Kenapa Mesir Diam Melihat Pembantaian Pengungsi Palestina di Rafah?
loading...
A
A
A
RAFAH - Konflik yang berkepanjangan antara Israel dan Palestina telah menciptakan situasi pengungsian yang tragis, terutama di Rafah, kota di Jalur Gaza yang berbatasan langsung dengan Mesir.
Serangan militer Israel yang brutal telah memaksa banyak penduduk Jalur Gaza mengungsi.
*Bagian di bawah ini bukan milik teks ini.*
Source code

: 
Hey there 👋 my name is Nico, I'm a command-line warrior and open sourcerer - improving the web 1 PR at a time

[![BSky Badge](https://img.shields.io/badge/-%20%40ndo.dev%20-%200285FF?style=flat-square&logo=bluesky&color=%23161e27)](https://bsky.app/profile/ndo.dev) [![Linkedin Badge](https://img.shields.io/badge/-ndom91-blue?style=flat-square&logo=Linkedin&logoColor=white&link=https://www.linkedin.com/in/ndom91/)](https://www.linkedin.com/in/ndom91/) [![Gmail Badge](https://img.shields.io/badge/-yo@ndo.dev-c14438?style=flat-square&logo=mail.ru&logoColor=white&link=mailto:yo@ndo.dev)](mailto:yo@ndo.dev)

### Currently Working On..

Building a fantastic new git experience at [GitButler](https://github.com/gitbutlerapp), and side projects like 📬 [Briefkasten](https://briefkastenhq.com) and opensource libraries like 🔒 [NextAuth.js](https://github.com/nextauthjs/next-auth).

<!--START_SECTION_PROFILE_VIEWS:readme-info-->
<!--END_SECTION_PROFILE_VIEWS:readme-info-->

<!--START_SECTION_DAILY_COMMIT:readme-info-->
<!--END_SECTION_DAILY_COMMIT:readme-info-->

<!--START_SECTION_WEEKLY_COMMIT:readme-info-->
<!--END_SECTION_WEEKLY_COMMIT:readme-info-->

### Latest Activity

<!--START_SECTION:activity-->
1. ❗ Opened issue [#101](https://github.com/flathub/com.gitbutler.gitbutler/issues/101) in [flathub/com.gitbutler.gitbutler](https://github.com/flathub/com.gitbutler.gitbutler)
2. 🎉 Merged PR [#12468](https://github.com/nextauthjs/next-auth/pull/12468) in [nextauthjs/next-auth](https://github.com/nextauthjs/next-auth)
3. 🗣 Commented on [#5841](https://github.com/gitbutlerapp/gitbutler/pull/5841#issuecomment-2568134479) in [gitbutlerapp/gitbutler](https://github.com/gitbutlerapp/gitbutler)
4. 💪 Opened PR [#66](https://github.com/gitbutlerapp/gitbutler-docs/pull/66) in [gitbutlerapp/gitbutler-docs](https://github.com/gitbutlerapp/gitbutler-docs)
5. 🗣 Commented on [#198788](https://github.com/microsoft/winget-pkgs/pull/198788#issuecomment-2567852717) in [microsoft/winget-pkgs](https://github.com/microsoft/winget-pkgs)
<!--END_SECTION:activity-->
Kini sebagian besar pengungsi itu berada di Rafah untuk menyelamatkan diri.
Namun Israel juga terus menggempur Rafah dengan serangan udara hingga menewaskan banyak pengungsi.
Mesir, sebagai negara yang berbatasan langsung dengan Rafah dan merupakan bagian dari Liga Arab, memiliki posisi yang strategis dalam konflik ini.
Namun, sikap Mesir terhadap situasi pengungsi di Rafah tampaknya tidak jelas atau bisa dianggap diam saja.
Mesir tampaknya terjepit antara keinginan untuk menentang serangan Israel dan kebutuhan untuk menjaga hubungan baik dengan rezim kolonial Zionis tersebut.
Sebagai bagian dari responsnya terhadap situasi ini, Mesir telah membangun tembok di perbatasan Rafah.
Langkah ini diambil setelah Israel mengumumkan rencana meningkatkan serangan darat ke Rafah. Mesir menyatakan mereka tidak memiliki rencana menampung pengungsi Palestina atau menyediakan pusat logistik untuk bantuan ke Gaza.
Keputusan Mesir dalam menghadapi krisis pengungsi di Rafah memiliki dampak yang signifikan. Jika Mesir memilih menampung pengungsi, ini bisa diartikan sebagai dukungan tidak langsung terhadap Israel.
Sebaliknya, jika Mesir menolak pengungsi, ini bisa diartikan sebagai penelantaran terhadap rakyat Palestina yang berada dalam situasi sulit akibat genosida Israel.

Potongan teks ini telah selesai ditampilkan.